[[ SOURCE MATERIAL open ]]

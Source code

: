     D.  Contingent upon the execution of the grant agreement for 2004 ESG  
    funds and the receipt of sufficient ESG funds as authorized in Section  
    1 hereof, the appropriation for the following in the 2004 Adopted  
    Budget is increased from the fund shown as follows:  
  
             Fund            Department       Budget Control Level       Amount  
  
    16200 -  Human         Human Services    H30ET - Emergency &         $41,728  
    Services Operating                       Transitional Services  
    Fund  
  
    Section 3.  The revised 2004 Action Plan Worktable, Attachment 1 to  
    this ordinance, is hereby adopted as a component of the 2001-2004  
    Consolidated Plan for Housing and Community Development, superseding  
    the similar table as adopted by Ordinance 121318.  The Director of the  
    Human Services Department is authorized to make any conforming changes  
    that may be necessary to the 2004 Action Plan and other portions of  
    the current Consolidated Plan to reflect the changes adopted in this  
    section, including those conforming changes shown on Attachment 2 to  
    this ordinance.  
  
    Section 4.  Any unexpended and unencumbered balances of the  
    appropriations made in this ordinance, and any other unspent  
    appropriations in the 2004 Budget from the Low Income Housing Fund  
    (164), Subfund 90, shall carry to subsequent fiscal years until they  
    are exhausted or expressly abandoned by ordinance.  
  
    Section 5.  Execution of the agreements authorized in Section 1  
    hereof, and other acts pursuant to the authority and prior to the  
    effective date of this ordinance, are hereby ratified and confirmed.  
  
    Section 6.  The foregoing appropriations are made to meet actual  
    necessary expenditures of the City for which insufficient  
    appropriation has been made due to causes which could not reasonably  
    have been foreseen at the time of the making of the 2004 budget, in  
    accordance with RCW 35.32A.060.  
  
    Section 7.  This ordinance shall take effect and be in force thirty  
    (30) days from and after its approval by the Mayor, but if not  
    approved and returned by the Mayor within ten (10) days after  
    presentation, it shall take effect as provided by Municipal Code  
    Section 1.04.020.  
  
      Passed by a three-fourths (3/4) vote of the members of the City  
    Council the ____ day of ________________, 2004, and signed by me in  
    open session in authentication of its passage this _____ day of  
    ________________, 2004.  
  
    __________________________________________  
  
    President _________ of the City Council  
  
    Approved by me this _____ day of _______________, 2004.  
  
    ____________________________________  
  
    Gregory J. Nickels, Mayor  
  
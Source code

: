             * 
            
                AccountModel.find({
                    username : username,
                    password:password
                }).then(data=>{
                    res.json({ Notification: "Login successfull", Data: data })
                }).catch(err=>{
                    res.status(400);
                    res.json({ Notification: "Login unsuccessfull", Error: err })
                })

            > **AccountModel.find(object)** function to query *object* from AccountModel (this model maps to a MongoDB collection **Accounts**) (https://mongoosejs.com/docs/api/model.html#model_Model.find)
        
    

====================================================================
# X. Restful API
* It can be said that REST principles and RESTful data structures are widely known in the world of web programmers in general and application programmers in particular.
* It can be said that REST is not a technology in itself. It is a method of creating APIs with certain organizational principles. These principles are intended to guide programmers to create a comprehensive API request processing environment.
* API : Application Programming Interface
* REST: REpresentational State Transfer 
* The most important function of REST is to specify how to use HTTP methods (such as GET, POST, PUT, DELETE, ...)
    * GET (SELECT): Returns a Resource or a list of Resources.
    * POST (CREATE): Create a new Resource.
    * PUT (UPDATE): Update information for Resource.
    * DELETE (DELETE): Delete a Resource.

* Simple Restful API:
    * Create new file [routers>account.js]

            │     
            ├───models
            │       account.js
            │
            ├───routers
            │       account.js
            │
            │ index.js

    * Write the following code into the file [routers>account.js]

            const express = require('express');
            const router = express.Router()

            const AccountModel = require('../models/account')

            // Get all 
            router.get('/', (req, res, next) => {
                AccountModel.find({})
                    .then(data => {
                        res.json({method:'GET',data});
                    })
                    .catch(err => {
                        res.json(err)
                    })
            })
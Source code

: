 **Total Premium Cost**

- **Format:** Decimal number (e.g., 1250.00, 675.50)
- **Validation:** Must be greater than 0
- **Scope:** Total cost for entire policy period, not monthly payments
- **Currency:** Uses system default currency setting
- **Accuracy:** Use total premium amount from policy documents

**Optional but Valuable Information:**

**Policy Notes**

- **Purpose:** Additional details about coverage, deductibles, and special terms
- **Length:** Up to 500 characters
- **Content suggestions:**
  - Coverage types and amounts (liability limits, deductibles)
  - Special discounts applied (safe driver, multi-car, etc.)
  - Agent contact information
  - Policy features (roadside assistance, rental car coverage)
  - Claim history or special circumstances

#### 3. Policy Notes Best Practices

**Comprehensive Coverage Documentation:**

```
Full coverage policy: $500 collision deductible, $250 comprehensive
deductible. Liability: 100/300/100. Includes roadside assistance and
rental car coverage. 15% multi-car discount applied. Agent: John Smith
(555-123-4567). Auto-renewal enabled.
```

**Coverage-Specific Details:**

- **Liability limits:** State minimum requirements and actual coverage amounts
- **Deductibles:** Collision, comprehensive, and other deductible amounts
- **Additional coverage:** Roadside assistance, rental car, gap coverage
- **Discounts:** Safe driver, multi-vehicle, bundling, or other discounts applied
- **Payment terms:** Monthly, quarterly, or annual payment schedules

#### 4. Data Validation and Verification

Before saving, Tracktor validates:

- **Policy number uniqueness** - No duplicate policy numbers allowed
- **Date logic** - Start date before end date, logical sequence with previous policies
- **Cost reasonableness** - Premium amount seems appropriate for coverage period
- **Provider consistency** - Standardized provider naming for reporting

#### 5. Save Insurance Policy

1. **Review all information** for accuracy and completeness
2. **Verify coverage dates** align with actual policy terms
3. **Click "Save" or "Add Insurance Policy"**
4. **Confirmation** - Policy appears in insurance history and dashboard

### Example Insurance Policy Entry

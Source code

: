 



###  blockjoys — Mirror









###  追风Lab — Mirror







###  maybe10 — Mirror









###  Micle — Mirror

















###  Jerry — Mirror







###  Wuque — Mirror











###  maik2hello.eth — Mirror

[[ SOURCE MATERIAL closed ]]

WORK ITEM:
What you return must match, line for line, the data from the line containing "- **Provider consistency**" to its end, both ends included.

YOUR RESPONSE:
- **Provider consistency** - Standardized provider naming for reporting

#### 5. Save Insurance Policy

1. **Review all information** for accuracy and completeness
2. **Verify coverage dates** align with actual policy terms
3. **Click "Save" or "Add Insurance Policy"**
4. **Confirmation** - Policy appears in insurance history and dashboard

### Example Insurance Policy Entry

Source code

: 



###  blockjoys — Mirror









###  追风Lab — Mirror







###  maybe10 — Mirror









###  Micle — Mirror

















###  Jerry — Mirror







###  Wuque — Mirror











###  maik2hello.eth — Mirror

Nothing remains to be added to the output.